- **Problem statement**:
Print all entries word for word.

- **Available records**:
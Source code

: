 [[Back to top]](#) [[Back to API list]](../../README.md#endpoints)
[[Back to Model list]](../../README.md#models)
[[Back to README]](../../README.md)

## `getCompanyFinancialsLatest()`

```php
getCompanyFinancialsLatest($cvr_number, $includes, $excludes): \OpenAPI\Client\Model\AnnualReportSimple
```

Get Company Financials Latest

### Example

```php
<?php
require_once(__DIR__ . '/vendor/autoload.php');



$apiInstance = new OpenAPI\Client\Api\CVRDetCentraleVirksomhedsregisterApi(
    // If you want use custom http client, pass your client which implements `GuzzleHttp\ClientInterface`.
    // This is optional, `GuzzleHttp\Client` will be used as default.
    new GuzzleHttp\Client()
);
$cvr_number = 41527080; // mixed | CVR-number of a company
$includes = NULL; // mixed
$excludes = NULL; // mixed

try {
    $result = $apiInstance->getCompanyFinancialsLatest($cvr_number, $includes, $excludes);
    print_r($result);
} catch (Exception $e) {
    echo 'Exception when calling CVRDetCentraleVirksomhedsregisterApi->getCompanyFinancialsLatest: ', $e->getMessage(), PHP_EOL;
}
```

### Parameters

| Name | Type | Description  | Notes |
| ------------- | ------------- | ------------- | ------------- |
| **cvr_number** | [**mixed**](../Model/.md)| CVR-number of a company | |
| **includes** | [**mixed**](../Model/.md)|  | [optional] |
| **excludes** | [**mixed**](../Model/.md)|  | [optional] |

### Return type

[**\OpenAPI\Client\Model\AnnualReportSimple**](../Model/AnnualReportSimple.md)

- **Answer for this exercise**:
Source code

: [[Back to top]](#) [[Back to API list]](../../README.md#endpoints)
[[Back to Model list]](../../README.md#models)
[[Back to README]](../../README.md)

## `getCompanyFinancialsLatest()`

```php
getCompanyFinancialsLatest($cvr_number, $includes, $excludes): \OpenAPI\Client\Model\AnnualReportSimple
```

Get Company Financials Latest

### Example

```php
<?php
require_once(__DIR__ . '/vendor/autoload.php');



$apiInstance = new OpenAPI\Client\Api\CVRDetCentraleVirksomhedsregisterApi(
    // If you want use custom http client, pass your client which implements `GuzzleHttp\ClientInterface`.
    // This is optional, `GuzzleHttp\Client` will be used as default.
    new GuzzleHttp\Client()
);
$cvr_number = 41527080; // mixed | CVR-number of a company
$includes = NULL; // mixed
$excludes = NULL; // mixed

try {
    $result = $apiInstance->getCompanyFinancialsLatest($cvr_number, $includes, $excludes);
    print_r($result);
} catch (Exception $e) {
    echo 'Exception when calling CVRDetCentraleVirksomhedsregisterApi->getCompanyFinancialsLatest: ', $e->getMessage(), PHP_EOL;
}
```

### Parameters

| Name | Type | Description  | Notes |
| ------------- | ------------- | ------------- | ------------- |
| **cvr_number** | [**mixed**](../Model/.md)| CVR-number of a company | |
| **includes** | [**mixed**](../Model/.md)|  | [optional] |
| **excludes** | [**mixed**](../Model/.md)|  | [optional] |

### Return type

[**\OpenAPI\Client\Model\AnnualReportSimple**](../Model/AnnualReportSimple.md)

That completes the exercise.